The business focuses mainly on financial calculations, with a large data volume (billion-level). Data integrity is crucial, with high transaction performance requirements for timely order data processing, real-time monitoring, and handling. There are also significant analytical processing needs, including batch calculations (range calculations) that need to be completed quickly (in seconds), various dimension monitoring and reporting, and multi-dimensional queries (for financial settlement processing).
Original Technology Stack:
- SQL Server (handled TP business for hotel settlement)
- Clickhouse (handled AP business for hotel settlement)
Solution
TiDB now handles all TP and some AP aspects of the hotel settlement business.
Why TiDB
The TP part of the hotel settlement business requires replacing SQL Server.
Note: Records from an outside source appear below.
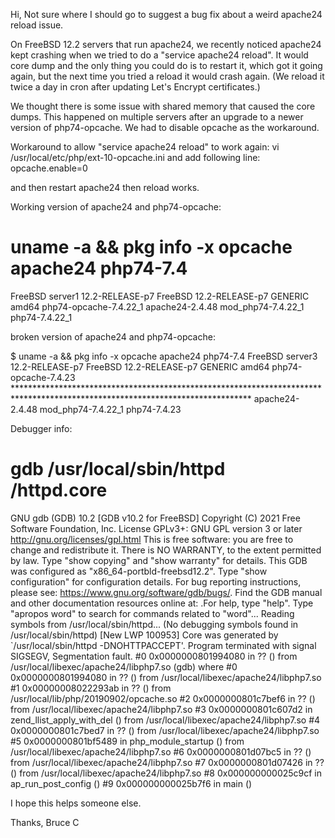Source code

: Hi, Not sure where I should go to suggest a bug fix about a weird apache24 reload issue.  

On FreeBSD 12.2 servers that run apache24, we recently noticed apache24 kept crashing when we tried to do a "service apache24 reload".  It would core dump and the only thing you could do is to restart it, which got it going again, but the next time you tried a reload it would crash again.  (We reload it twice a day in cron after updating Let's Encrypt certificates.)

We thought there is some issue with shared memory that caused the core dumps.  This happened on multiple servers after an upgrade to a newer version of php74-opcache.  We had to disable opcache as the workaround.

Workaround to allow "service apache24 reload" to work again: 
vi /usr/local/etc/php/ext-10-opcache.ini and add following line:
opcache.enable=0

and then restart apache24 then reload works.

Working version of apache24 and php74-opcache:

# uname -a && pkg info -x opcache apache24 php74-7.4
FreeBSD server1 12.2-RELEASE-p7 FreeBSD 12.2-RELEASE-p7 GENERIC  amd64
php74-opcache-7.4.22_1
apache24-2.4.48
mod_php74-7.4.22_1
php74-7.4.22_1

broken version of apache24 and php74-opcache:

$ uname -a && pkg info -x opcache apache24 php74-7.4
FreeBSD server3 12.2-RELEASE-p7 FreeBSD 12.2-RELEASE-p7 GENERIC  amd64
php74-opcache-7.4.23 ******************************************************************************************************************************
apache24-2.4.48
mod_php74-7.4.22_1
php74-7.4.23

Debugger info:
# gdb /usr/local/sbin/httpd /httpd.core
GNU gdb (GDB) 10.2 [GDB v10.2 for FreeBSD]
Copyright (C) 2021 Free Software Foundation, Inc.
License GPLv3+: GNU GPL version 3 or later <http://gnu.org/licenses/gpl.html>
This is free software: you are free to change and redistribute it.
There is NO WARRANTY, to the extent permitted by law.
Type "show copying" and "show warranty" for details.
This GDB was configured as "x86_64-portbld-freebsd12.2".
Type "show configuration" for configuration details.
For bug reporting instructions, please see:
<https://www.gnu.org/software/gdb/bugs/>.
Find the GDB manual and other documentation resources online at:
    <GDB Documentation>.For help, type "help".
Type "apropos word" to search for commands related to "word"...
Reading symbols from /usr/local/sbin/httpd...
(No debugging symbols found in /usr/local/sbin/httpd)
[New LWP 100953]
Core was generated by `/usr/local/sbin/httpd -DNOHTTPACCEPT'.
Program terminated with signal SIGSEGV, Segmentation fault.
#0  0x0000000801994080 in ?? () from /usr/local/libexec/apache24/libphp7.so
(gdb) where
#0  0x0000000801994080 in ?? () from /usr/local/libexec/apache24/libphp7.so
#1  0x00000008022293ab in ?? () from /usr/local/lib/php/20190902/opcache.so
#2  0x0000000801c7bef6 in ?? () from /usr/local/libexec/apache24/libphp7.so
#3  0x0000000801c607d2 in zend_llist_apply_with_del () from /usr/local/libexec/apache24/libphp7.so
#4  0x0000000801c7bed7 in ?? () from /usr/local/libexec/apache24/libphp7.so
#5  0x0000000801bf5489 in php_module_startup () from /usr/local/libexec/apache24/libphp7.so
#6  0x0000000801d07bc5 in ?? () from /usr/local/libexec/apache24/libphp7.so
#7  0x0000000801d07426 in ?? () from /usr/local/libexec/apache24/libphp7.so
#8  0x000000000025c9cf in ap_run_post_config ()
#9  0x000000000025b7f6 in main ()

I hope this helps someone else.

Thanks,
Bruce C
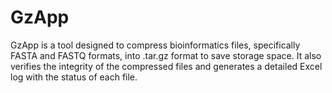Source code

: # GzApp
GzApp is a tool designed to compress bioinformatics files, specifically FASTA and FASTQ formats, into .tar.gz format to save storage space. It also verifies the integrity of the compressed files and generates a detailed Excel log with the status of each file.
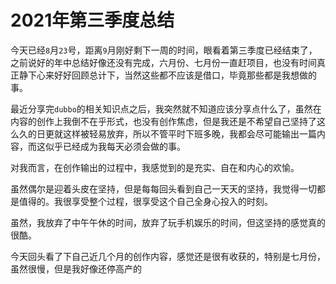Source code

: # 2021年第三季度总结

今天已经`8`月`23`号，距离`9`月刚好剩下一周的时间，眼看着第三季度已经结束了，之前说好的年中总结好像还没有完成，六月份、七月份一直赶项目，也没有时间真正静下心来好好回顾总计下，当然这些都不应该是借口，毕竟那些都是我想做的事。

最近分享完`dubbo`的相关知识点之后，我突然就不知道应该分享点什么了，虽然在内容的创作上我倒不在乎形式，也没有创作焦虑，但是我还是不希望自己坚持了这么久的日更就这样被轻易放弃，所以不管平时下班多晚，我都会尽可能输出一篇内容，而这似乎已经成为我每天必须会做的事。

对我而言，在创作输出的过程中，我感觉到的是充实、自在和内心的欢愉。

虽然偶尔是迎着头皮在坚持，但是每每回头看到自己一天天的坚持，我觉得一切都是值得的。我很享受整个过程，很享受这个自己全身心投入的时刻。

虽然，我放弃了中午午休的时间，放弃了玩手机娱乐的时间，但这坚持的感觉真的很酷。

今天回头看了下自己近几个月的创作内容，感觉还是很有收获的，特别是七月份，虽然很慢，但是我好像还停高产的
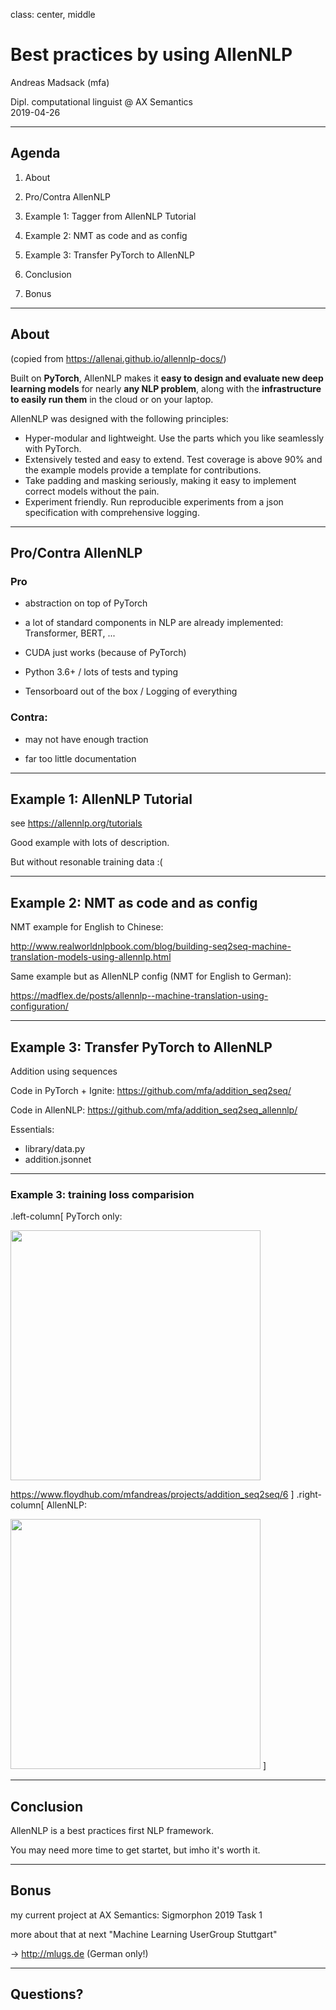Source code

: class: center, middle

# Best practices by using AllenNLP

Andreas Madsack (mfa)

Dipl. computational linguist @ AX Semantics<br/>
2019-04-26

---

## Agenda

1. About

2. Pro/Contra AllenNLP

3. Example 1: Tagger from AllenNLP Tutorial

4. Example 2: NMT as code and as config

5. Example 3: Transfer PyTorch to AllenNLP

6. Conclusion

7. Bonus


---

## About

(copied from https://allenai.github.io/allennlp-docs/)

Built on **PyTorch**, AllenNLP makes it **easy to design and evaluate new deep learning models** for nearly **any NLP problem**, along with the **infrastructure to easily run them** in the cloud or on your laptop.

AllenNLP was designed with the following principles:

- Hyper-modular and lightweight. Use the parts which you like seamlessly with PyTorch.
- Extensively tested and easy to extend. Test coverage is above 90% and the example models provide a template for contributions.
- Take padding and masking seriously, making it easy to implement correct models without the pain.
- Experiment friendly. Run reproducible experiments from a json specification with comprehensive logging.


---

## Pro/Contra AllenNLP

### Pro

- abstraction on top of PyTorch

- a lot of standard components in NLP are already implemented: Transformer, BERT, ...

- CUDA just works (because of PyTorch)

- Python 3.6+ / lots of tests and typing

- Tensorboard out of the box / Logging of everything

### Contra:

- may not have enough traction

- far too little documentation

---

## Example 1: AllenNLP Tutorial

see https://allennlp.org/tutorials

Good example with lots of description.

But without resonable training data :(

---

## Example 2: NMT as code and as config

NMT example for English to Chinese:

http://www.realworldnlpbook.com/blog/building-seq2seq-machine-translation-models-using-allennlp.html

Same example but as AllenNLP config (NMT for English to German):

https://madflex.de/posts/allennlp--machine-translation-using-configuration/

---

## Example 3: Transfer PyTorch to AllenNLP

Addition using sequences

Code in PyTorch + Ignite: https://github.com/mfa/addition_seq2seq/

Code in AllenNLP: https://github.com/mfa/addition_seq2seq_allennlp/

Essentials:

- library/data.py
- addition.jsonnet

---

### Example 3: training loss comparision

.left-column[
PyTorch only:

<img src="https://paste.madflex.de/p4xQGPA9/+inline?" height="400px">

https://www.floydhub.com/mfandreas/projects/addition_seq2seq/6
]
.right-column[
AllenNLP:

<img src="https://paste.madflex.de/yuWRrQjZ/+inline?" height="400px">
]


---

## Conclusion

AllenNLP is a best practices first NLP framework.

You may need more time to get startet, but imho it's worth it.


---

## Bonus

my current project at AX Semantics: Sigmorphon 2019 Task 1

more about that at next "Machine Learning UserGroup Stuttgart"

-> http://mlugs.de (German only!)

---

## Questions?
Although Trip.com’s primary TP technology stack is MySQL, this business scenario does not fit well with MySQL’s sharding solution due to the need to manage data across three dimensions: suppliers, hotels, and users. None of these dimensions, such as sharding keys, satisfy the cross-database and cross-shard transactional consistency requirements, leading to the decision to use a distributed database.
The data volume for the hotel settlement business is expected to reach around 8TB. The business model involves mixed TP and AP read-write requests, aligning with Trip.com’s internal use case for TiDB.
The Trip.com DBA team has the most experience and expertise with TiDB among various distributed databases. Given that TiDB allows for technical innovation and meets the team’s innovation requirements, it was ultimately chosen.
Business Process Diagram
Workload
- Read/Write Ratio: Greater than 9:1
- QPS Peak: 2.3K, Average: 1.9K
- 999 Duration < 40ms, 99 Duration < 10ms
Benefits of Using TiDB
- Meets the multi-dimensional settlement needs of the hotel business, avoiding issues with MySQL sharding that cannot handle cross-database and cross-shard transactional queries.
- Helps the DBA team complete the task of decommissioning SQL Server, consolidates the technology stack to MySQL/Redis/TiDB/Oceanbase (with minor use of MongoDB and Elasticsearch).
- Achieves team innovation goals, provides a distributed database deployment case, and benefits both team and individual evaluations.